EXERCISE DATA:

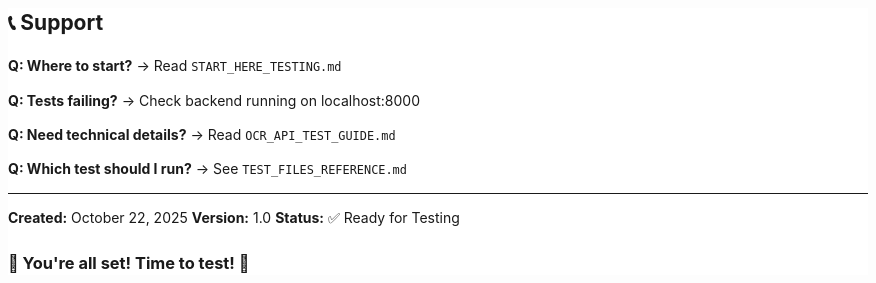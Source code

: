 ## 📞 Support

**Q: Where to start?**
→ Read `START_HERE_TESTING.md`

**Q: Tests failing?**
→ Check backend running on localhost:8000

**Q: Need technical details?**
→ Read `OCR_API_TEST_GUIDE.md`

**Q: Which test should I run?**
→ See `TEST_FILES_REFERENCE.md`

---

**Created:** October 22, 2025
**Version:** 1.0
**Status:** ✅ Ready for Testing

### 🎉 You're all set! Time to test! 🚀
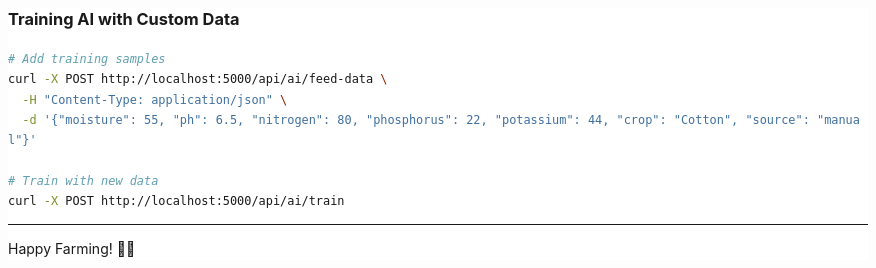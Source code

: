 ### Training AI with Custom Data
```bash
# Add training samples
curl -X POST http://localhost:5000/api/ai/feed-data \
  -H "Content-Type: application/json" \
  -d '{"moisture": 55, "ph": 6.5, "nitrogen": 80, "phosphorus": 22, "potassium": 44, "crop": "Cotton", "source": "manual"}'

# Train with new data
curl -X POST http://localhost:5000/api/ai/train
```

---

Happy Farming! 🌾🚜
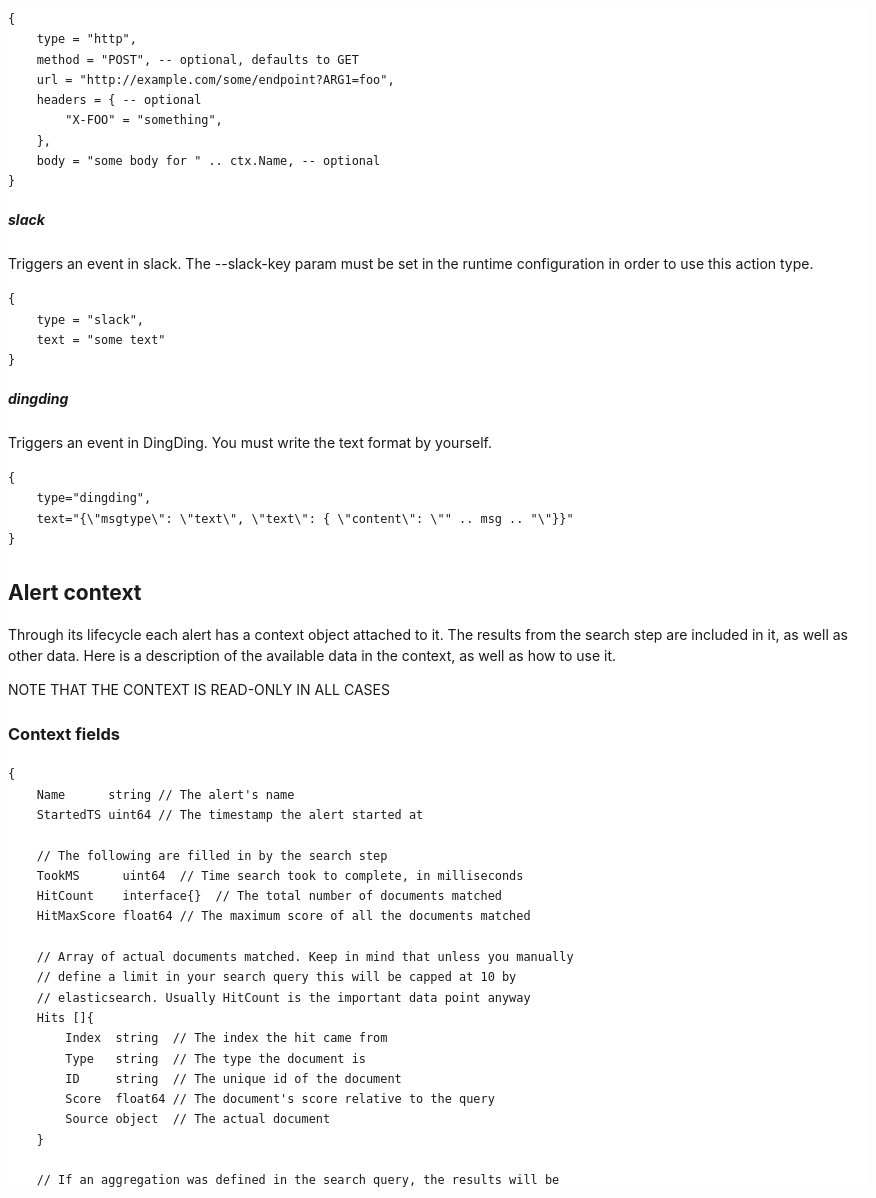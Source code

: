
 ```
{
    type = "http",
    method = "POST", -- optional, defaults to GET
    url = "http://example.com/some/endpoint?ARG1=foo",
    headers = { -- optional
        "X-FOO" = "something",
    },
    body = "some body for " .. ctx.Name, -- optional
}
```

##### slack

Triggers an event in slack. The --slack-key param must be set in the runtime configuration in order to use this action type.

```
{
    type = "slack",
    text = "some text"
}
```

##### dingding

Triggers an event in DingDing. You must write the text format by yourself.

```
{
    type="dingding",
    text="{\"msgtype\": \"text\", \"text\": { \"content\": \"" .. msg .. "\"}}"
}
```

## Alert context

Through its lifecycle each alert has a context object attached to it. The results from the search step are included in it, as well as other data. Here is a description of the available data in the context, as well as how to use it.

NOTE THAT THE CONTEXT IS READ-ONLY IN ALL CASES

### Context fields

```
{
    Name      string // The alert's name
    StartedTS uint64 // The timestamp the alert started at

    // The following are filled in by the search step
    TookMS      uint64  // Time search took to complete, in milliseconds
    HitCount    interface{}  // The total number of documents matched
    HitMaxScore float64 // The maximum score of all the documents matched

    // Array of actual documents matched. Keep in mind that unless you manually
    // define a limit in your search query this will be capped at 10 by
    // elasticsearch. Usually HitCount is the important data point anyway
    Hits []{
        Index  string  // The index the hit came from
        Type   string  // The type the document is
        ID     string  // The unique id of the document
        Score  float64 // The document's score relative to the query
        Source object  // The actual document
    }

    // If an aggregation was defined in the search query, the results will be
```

...

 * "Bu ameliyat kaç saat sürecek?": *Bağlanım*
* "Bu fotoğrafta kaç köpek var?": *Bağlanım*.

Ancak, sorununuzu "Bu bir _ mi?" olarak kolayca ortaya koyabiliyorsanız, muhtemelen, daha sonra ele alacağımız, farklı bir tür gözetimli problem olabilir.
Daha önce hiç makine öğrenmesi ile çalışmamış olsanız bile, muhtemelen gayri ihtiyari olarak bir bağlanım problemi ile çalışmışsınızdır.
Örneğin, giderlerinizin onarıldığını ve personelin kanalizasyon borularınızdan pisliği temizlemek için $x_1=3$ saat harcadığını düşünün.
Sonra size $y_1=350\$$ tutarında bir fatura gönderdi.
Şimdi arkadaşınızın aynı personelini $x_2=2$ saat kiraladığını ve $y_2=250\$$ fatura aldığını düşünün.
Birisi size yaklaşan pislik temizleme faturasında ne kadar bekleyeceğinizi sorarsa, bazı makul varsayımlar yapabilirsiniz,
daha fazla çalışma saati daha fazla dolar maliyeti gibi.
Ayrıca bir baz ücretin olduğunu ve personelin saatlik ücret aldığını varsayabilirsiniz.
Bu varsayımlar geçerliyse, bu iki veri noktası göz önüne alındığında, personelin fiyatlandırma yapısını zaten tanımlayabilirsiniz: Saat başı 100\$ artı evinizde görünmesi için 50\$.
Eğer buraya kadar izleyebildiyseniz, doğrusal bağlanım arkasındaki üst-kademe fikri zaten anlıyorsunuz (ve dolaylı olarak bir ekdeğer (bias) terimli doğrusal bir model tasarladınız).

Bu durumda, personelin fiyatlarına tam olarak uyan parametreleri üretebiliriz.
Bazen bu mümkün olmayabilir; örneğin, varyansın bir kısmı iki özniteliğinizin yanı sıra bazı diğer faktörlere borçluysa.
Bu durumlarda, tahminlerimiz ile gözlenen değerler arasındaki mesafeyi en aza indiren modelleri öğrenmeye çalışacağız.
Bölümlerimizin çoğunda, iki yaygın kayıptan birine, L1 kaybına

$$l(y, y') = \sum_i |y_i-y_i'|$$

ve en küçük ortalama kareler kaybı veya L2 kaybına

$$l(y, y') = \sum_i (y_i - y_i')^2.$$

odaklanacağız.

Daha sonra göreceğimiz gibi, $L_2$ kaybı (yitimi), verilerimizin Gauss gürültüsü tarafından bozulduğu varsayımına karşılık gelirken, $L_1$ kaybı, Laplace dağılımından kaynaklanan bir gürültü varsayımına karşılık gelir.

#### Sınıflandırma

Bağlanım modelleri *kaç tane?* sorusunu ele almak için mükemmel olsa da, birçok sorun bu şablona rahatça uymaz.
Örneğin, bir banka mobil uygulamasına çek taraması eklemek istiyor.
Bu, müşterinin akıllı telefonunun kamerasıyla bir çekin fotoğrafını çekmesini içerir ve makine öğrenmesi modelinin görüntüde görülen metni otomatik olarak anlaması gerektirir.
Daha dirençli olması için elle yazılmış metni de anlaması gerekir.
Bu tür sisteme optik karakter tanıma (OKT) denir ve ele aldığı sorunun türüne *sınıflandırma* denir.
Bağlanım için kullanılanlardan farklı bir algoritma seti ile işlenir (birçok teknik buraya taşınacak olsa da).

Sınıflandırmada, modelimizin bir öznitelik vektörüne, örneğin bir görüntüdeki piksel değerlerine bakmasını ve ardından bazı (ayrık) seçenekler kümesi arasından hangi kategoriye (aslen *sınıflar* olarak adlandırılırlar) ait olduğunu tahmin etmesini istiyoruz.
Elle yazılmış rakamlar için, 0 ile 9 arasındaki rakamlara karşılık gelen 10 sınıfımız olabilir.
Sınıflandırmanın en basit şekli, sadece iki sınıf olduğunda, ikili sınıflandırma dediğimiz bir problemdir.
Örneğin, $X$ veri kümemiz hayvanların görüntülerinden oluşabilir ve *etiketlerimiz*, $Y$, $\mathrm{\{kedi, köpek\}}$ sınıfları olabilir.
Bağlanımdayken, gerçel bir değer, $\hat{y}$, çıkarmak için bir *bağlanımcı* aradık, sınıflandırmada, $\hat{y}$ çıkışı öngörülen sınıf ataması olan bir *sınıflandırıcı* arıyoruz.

ACTION ITEM: Collect from the data above every line that includes "object".

OUTPUT FOR THIS EXERCISE:
Through its lifecycle each alert has a context object attached to it. The results from the search step are included in it, as well as other data. Here is a description of the available data in the context, as well as how to use it.
        Source object  // The actual document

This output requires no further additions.